::: Data listing :::
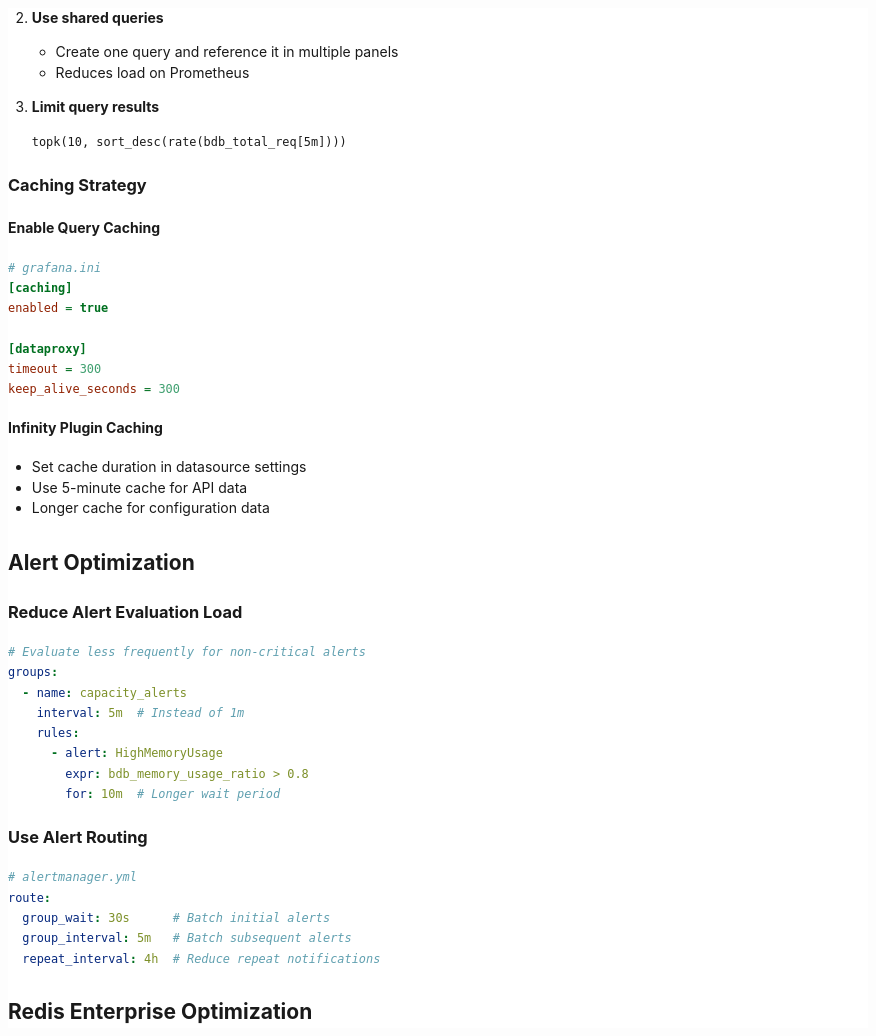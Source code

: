 2. **Use shared queries**
   - Create one query and reference it in multiple panels
   - Reduces load on Prometheus

3. **Limit query results**
   ```promql
   topk(10, sort_desc(rate(bdb_total_req[5m])))
   ```

### Caching Strategy

#### Enable Query Caching
```ini
# grafana.ini
[caching]
enabled = true

[dataproxy]
timeout = 300
keep_alive_seconds = 300
```

#### Infinity Plugin Caching
- Set cache duration in datasource settings
- Use 5-minute cache for API data
- Longer cache for configuration data

## Alert Optimization

### Reduce Alert Evaluation Load

```yaml
# Evaluate less frequently for non-critical alerts
groups:
  - name: capacity_alerts
    interval: 5m  # Instead of 1m
    rules:
      - alert: HighMemoryUsage
        expr: bdb_memory_usage_ratio > 0.8
        for: 10m  # Longer wait period
```

### Use Alert Routing

```yaml
# alertmanager.yml
route:
  group_wait: 30s      # Batch initial alerts
  group_interval: 5m   # Batch subsequent alerts
  repeat_interval: 4h  # Reduce repeat notifications
```

## Redis Enterprise Optimization
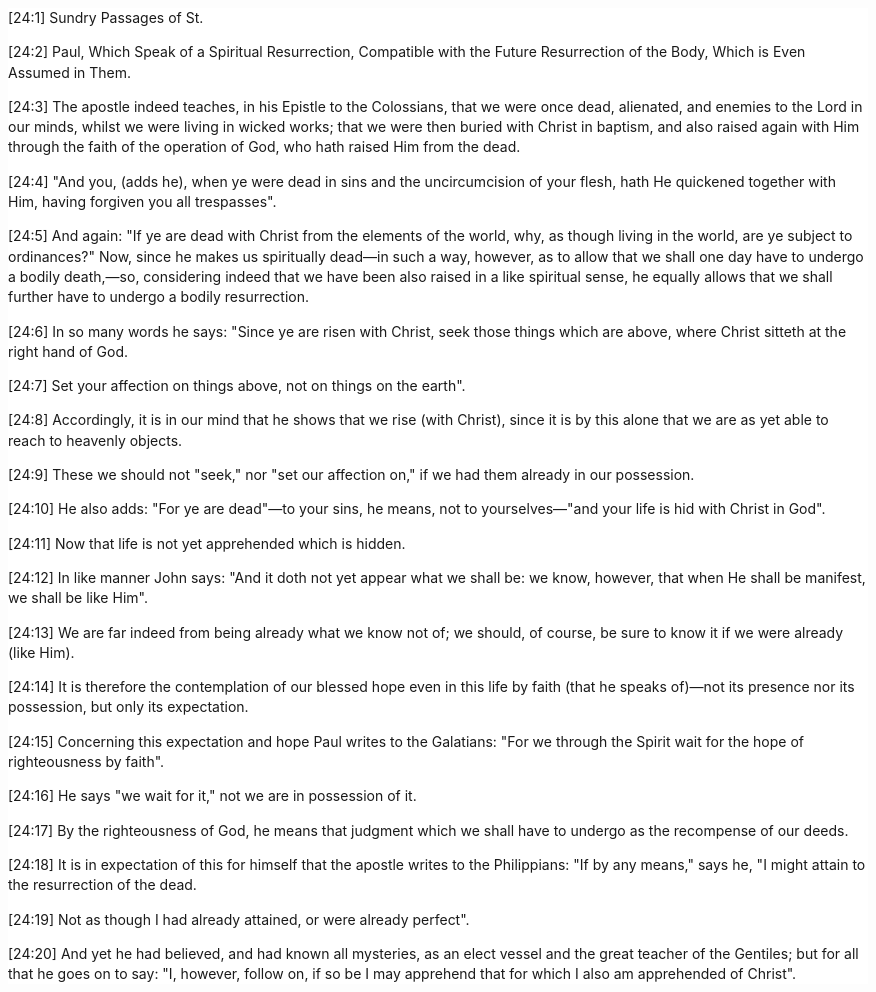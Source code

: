 [24:1] Sundry Passages of St.

[24:2] Paul, Which Speak of a Spiritual Resurrection, Compatible with the Future Resurrection of the Body, Which is Even Assumed in Them.

[24:3] The apostle indeed teaches, in his Epistle to the Colossians, that we were once dead, alienated, and enemies to the Lord in our minds, whilst we were living in wicked works; that we were then buried with Christ in baptism, and also raised again with Him through the faith of the operation of God, who hath raised Him from the dead.

[24:4] "And you, (adds he), when ye were dead in sins and the uncircumcision of your flesh, hath He quickened together with Him, having forgiven you all trespasses".

[24:5] And again:  "If ye are dead with Christ from the elements of the world, why, as though living in the world, are ye subject to ordinances?" Now, since he makes us spiritually dead—in such a way, however, as to allow that we shall one day have to undergo a bodily death,—so, considering indeed that we have been also raised in a like spiritual sense, he equally allows that we shall further have to undergo a bodily resurrection.

[24:6] In so many words he says: "Since ye are risen with Christ, seek those things which are above, where Christ sitteth at the right hand of God.

[24:7] Set your affection on things above, not on things on the earth".

[24:8] Accordingly, it is in our mind that he shows that we rise (with Christ), since it is by this alone that we are as yet able to reach to heavenly objects.

[24:9] These we should not "seek," nor "set our affection on," if we had them already in our possession.

[24:10] He also adds: "For ye are dead"—to your sins, he means, not to yourselves—"and your life is hid with Christ in God".

[24:11] Now that life is not yet apprehended which is hidden.

[24:12] In like manner John says: "And it doth not yet appear what we shall be: we know, however, that when He shall be manifest, we shall be like Him".

[24:13] We are far indeed from being already what we know not of; we should, of course, be sure to know it if we were already (like Him).

[24:14] It is therefore the contemplation of our blessed hope even in this life by faith (that he speaks of)—not its presence nor its possession, but only its expectation.

[24:15] Concerning this expectation and hope Paul writes to the Galatians: "For we through the Spirit wait for the hope of righteousness by faith".

[24:16] He says "we wait for it," not we are in possession of it.

[24:17] By the righteousness of God, he means that judgment which we shall have to undergo as the recompense of our deeds.

[24:18] It is in expectation of this for himself that the apostle writes to the Philippians:  "If by any means," says he, "I might attain to the resurrection of the dead.

[24:19] Not as though I had already attained, or were already perfect".

[24:20] And yet he had believed, and had known all mysteries, as an elect vessel and the great teacher of the Gentiles; but for all that he goes on to say: "I, however, follow on, if so be I may apprehend that for which I also am apprehended of Christ".
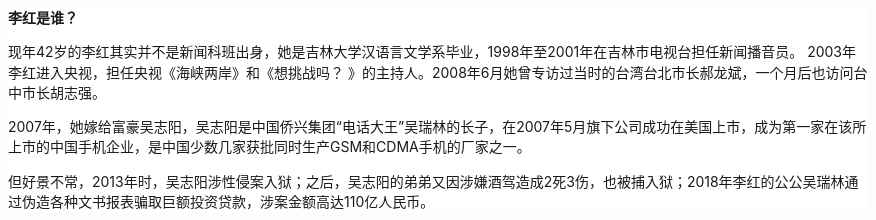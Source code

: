   </div>
 </center>
 <center>
  <ins class="adsbygoogle" data-ad-client="ca-pub-1276641434651360" data-ad-format="fluid" data-ad-layout="in-article" data-ad-slot="3646767294" style="display:block; text-align:center;">
  </ins>
 </center>
 <p>
  <strong>
   李红是谁？
  </strong>
 </p>
 <center>
  <div style="max-width: 632px;height:180px; display: none; text-align: center; margin: 0 auto; overflow: hidden;overflow-x: hidden;">
   <div id="taboola-midarticle-thumbnails" style="max-width: 632px;height:180px;overflow: hidden;overflow-x: hidden;">
   </div>
  </div>
  <div>
   <center>
    <div id="div-gpt-ad-1589559869784-0">
    </div>
   </center>
  </div>
 </center>
 <p>
  现年42岁的李红其实并不是新闻科班出身，她是吉林大学汉语言文学系毕业，1998年至2001年在吉林市电视台担任新闻播音员。 2003年李红进入央视，担任央视《海峡两岸》和《想挑战吗？ 》的主持人。2008年6月她曾专访过当时的台湾台北市长郝龙斌，一个月后也访问台中市长胡志强。
 </p>
 <center>
  <div style="max-width: 632px;height:180px; display: none; text-align: center; margin: 0 auto; overflow: hidden;overflow-x: hidden;">
   <div id="taboola-midarticle-thumbnails" style="max-width: 632px;height:180px;overflow: hidden;overflow-x: hidden;">
   </div>
  </div>
  <div>
   <center>
    <div id="div-gpt-ad-1589559869784-0">
    </div>
   </center>
  </div>
 </center>
 <p>
  2007年，她嫁给富豪吴志阳，吴志阳是中国侨兴集团“电话大王”吴瑞林的长子，在2007年5月旗下公司成功在美国上市，成为第一家在该所上市的中国手机企业，是中国少数几家获批同时生产GSM和CDMA手机的厂家之一。
 </p>
 <center>
  <div style="max-width: 632px;height:180px; display: none; text-align: center; margin: 0 auto; overflow: hidden;overflow-x: hidden;">
   <div id="taboola-midarticle-thumbnails" style="max-width: 632px;height:180px;overflow: hidden;overflow-x: hidden;">
   </div>
  </div>
  <div>
   <center>
    <div id="div-gpt-ad-1589559869784-0">
    </div>
   </center>
  </div>
 </center>
 <p>
  但好景不常，2013年时，吴志阳涉性侵案入狱；之后，吴志阳的弟弟又因涉嫌酒驾造成2死3伤，也被捕入狱；2018年李红的公公吴瑞林通过伪造各种文书报表骗取巨额投资贷款，涉案金额高达110亿人民币。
:::
Set down word for word the lines from the first entry through the line with "### Caching Strategy", both included, omitting pictures.

Source code

: 2. **Use shared queries**
   - Create one query and reference it in multiple panels
   - Reduces load on Prometheus

3. **Limit query results**
   ```promql
   topk(10, sort_desc(rate(bdb_total_req[5m])))
   ```

### Caching Strategy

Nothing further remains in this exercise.